WHAT YOU ARE ASKED TO DO
Write every record out again exactly, and keep images out of it.

Dataset entries
::::
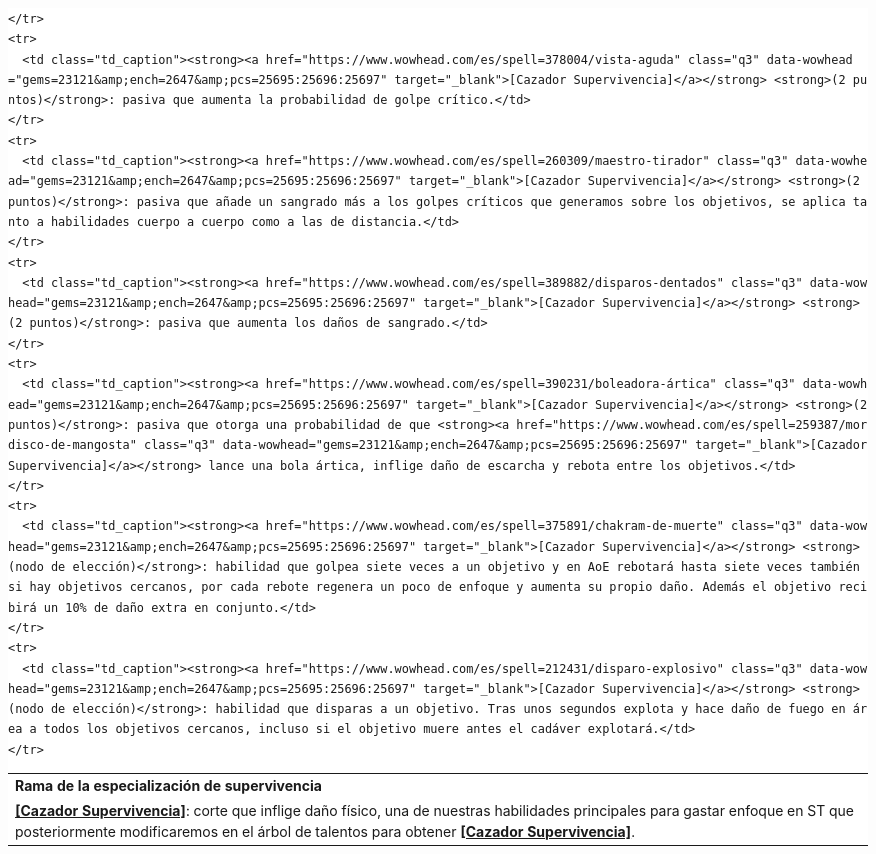     </tr>
    <tr>
      <td class="td_caption"><strong><a href="https://www.wowhead.com/es/spell=378004/vista-aguda" class="q3" data-wowhead="gems=23121&amp;ench=2647&amp;pcs=25695:25696:25697" target="_blank">[Cazador Supervivencia]</a></strong> <strong>(2 puntos)</strong>: pasiva que aumenta la probabilidad de golpe crítico.</td>
    </tr>
    <tr>
      <td class="td_caption"><strong><a href="https://www.wowhead.com/es/spell=260309/maestro-tirador" class="q3" data-wowhead="gems=23121&amp;ench=2647&amp;pcs=25695:25696:25697" target="_blank">[Cazador Supervivencia]</a></strong> <strong>(2 puntos)</strong>: pasiva que añade un sangrado más a los golpes críticos que generamos sobre los objetivos, se aplica tanto a habilidades cuerpo a cuerpo como a las de distancia.</td>
    </tr>
    <tr>
      <td class="td_caption"><strong><a href="https://www.wowhead.com/es/spell=389882/disparos-dentados" class="q3" data-wowhead="gems=23121&amp;ench=2647&amp;pcs=25695:25696:25697" target="_blank">[Cazador Supervivencia]</a></strong> <strong>(2 puntos)</strong>: pasiva que aumenta los daños de sangrado.</td>
    </tr>
    <tr>
      <td class="td_caption"><strong><a href="https://www.wowhead.com/es/spell=390231/boleadora-ártica" class="q3" data-wowhead="gems=23121&amp;ench=2647&amp;pcs=25695:25696:25697" target="_blank">[Cazador Supervivencia]</a></strong> <strong>(2 puntos)</strong>: pasiva que otorga una probabilidad de que <strong><a href="https://www.wowhead.com/es/spell=259387/mordisco-de-mangosta" class="q3" data-wowhead="gems=23121&amp;ench=2647&amp;pcs=25695:25696:25697" target="_blank">[Cazador Supervivencia]</a></strong> lance una bola ártica, inflige daño de escarcha y rebota entre los objetivos.</td>
    </tr>
    <tr>
      <td class="td_caption"><strong><a href="https://www.wowhead.com/es/spell=375891/chakram-de-muerte" class="q3" data-wowhead="gems=23121&amp;ench=2647&amp;pcs=25695:25696:25697" target="_blank">[Cazador Supervivencia]</a></strong> <strong>(nodo de elección)</strong>: habilidad que golpea siete veces a un objetivo y en AoE rebotará hasta siete veces también si hay objetivos cercanos, por cada rebote regenera un poco de enfoque y aumenta su propio daño. Además el objetivo recibirá un 10% de daño extra en conjunto.</td>
    </tr>
    <tr>
      <td class="td_caption"><strong><a href="https://www.wowhead.com/es/spell=212431/disparo-explosivo" class="q3" data-wowhead="gems=23121&amp;ench=2647&amp;pcs=25695:25696:25697" target="_blank">[Cazador Supervivencia]</a></strong> <strong>(nodo de elección)</strong>: habilidad que disparas a un objetivo. Tras unos segundos explota y hace daño de fuego en área a todos los objetivos cercanos, incluso si el objetivo muere antes el cadáver explotará.</td>
    </tr>
  </tbody>
  </table> 
  <table class="table">
  <tbody>
    <tr class="tr_title_bl">
      <td colspan="2"><strong>Rama de la especialización de supervivencia</strong></td>
    </tr>
    <tr>
      <td class="td_caption"><strong><a href="https://www.wowhead.com/es/spell=186270/golpe-de-raptor" class="q3" data-wowhead="gems=23121&amp;ench=2647&amp;pcs=25695:25696:25697" target="_blank">[Cazador Supervivencia]</a></strong>: corte que inflige daño físico, una de nuestras habilidades principales para gastar enfoque en ST que posteriormente modificaremos en el árbol de talentos para obtener <strong><a href="https://www.wowhead.com/es/spell=259387/mordisco-de-mangosta" class="q3" data-wowhead="gems=23121&amp;ench=2647&amp;pcs=25695:25696:25697" target="_blank">[Cazador Supervivencia]</a></strong>.</td>
    </tr>
    <tr>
::::
RESULT OF THE EXERCISE
     </tr>
    <tr>
      <td class="td_caption"><strong><a href="https://www.wowhead.com/es/spell=378004/vista-aguda" class="q3" data-wowhead="gems=23121&amp;ench=2647&amp;pcs=25695:25696:25697" target="_blank">[Cazador Supervivencia]</a></strong> <strong>(2 puntos)</strong>: pasiva que aumenta la probabilidad de golpe crítico.</td>
    </tr>
    <tr>
      <td class="td_caption"><strong><a href="https://www.wowhead.com/es/spell=260309/maestro-tirador" class="q3" data-wowhead="gems=23121&amp;ench=2647&amp;pcs=25695:25696:25697" target="_blank">[Cazador Supervivencia]</a></strong> <strong>(2 puntos)</strong>: pasiva que añade un sangrado más a los golpes críticos que generamos sobre los objetivos, se aplica tanto a habilidades cuerpo a cuerpo como a las de distancia.</td>
    </tr>
    <tr>
      <td class="td_caption"><strong><a href="https://www.wowhead.com/es/spell=389882/disparos-dentados" class="q3" data-wowhead="gems=23121&amp;ench=2647&amp;pcs=25695:25696:25697" target="_blank">[Cazador Supervivencia]</a></strong> <strong>(2 puntos)</strong>: pasiva que aumenta los daños de sangrado.</td>
    </tr>
    <tr>
      <td class="td_caption"><strong><a href="https://www.wowhead.com/es/spell=390231/boleadora-ártica" class="q3" data-wowhead="gems=23121&amp;ench=2647&amp;pcs=25695:25696:25697" target="_blank">[Cazador Supervivencia]</a></strong> <strong>(2 puntos)</strong>: pasiva que otorga una probabilidad de que <strong><a href="https://www.wowhead.com/es/spell=259387/mordisco-de-mangosta" class="q3" data-wowhead="gems=23121&amp;ench=2647&amp;pcs=25695:25696:25697" target="_blank">[Cazador Supervivencia]</a></strong> lance una bola ártica, inflige daño de escarcha y rebota entre los objetivos.</td>
    </tr>
    <tr>
      <td class="td_caption"><strong><a href="https://www.wowhead.com/es/spell=375891/chakram-de-muerte" class="q3" data-wowhead="gems=23121&amp;ench=2647&amp;pcs=25695:25696:25697" target="_blank">[Cazador Supervivencia]</a></strong> <strong>(nodo de elección)</strong>: habilidad que golpea siete veces a un objetivo y en AoE rebotará hasta siete veces también si hay objetivos cercanos, por cada rebote regenera un poco de enfoque y aumenta su propio daño. Además el objetivo recibirá un 10% de daño extra en conjunto.</td>
    </tr>
    <tr>
      <td class="td_caption"><strong><a href="https://www.wowhead.com/es/spell=212431/disparo-explosivo" class="q3" data-wowhead="gems=23121&amp;ench=2647&amp;pcs=25695:25696:25697" target="_blank">[Cazador Supervivencia]</a></strong> <strong>(nodo de elección)</strong>: habilidad que disparas a un objetivo. Tras unos segundos explota y hace daño de fuego en área a todos los objetivos cercanos, incluso si el objetivo muere antes el cadáver explotará.</td>
    </tr>
  </tbody>
  </table> 
  <table class="table">
  <tbody>
    <tr class="tr_title_bl">
      <td colspan="2"><strong>Rama de la especialización de supervivencia</strong></td>
    </tr>
    <tr>
      <td class="td_caption"><strong><a href="https://www.wowhead.com/es/spell=186270/golpe-de-raptor" class="q3" data-wowhead="gems=23121&amp;ench=2647&amp;pcs=25695:25696:25697" target="_blank">[Cazador Supervivencia]</a></strong>: corte que inflige daño físico, una de nuestras habilidades principales para gastar enfoque en ST que posteriormente modificaremos en el árbol de talentos para obtener <strong><a href="https://www.wowhead.com/es/spell=259387/mordisco-de-mangosta" class="q3" data-wowhead="gems=23121&amp;ench=2647&amp;pcs=25695:25696:25697" target="_blank">[Cazador Supervivencia]</a></strong>.</td>
    </tr>
    <tr>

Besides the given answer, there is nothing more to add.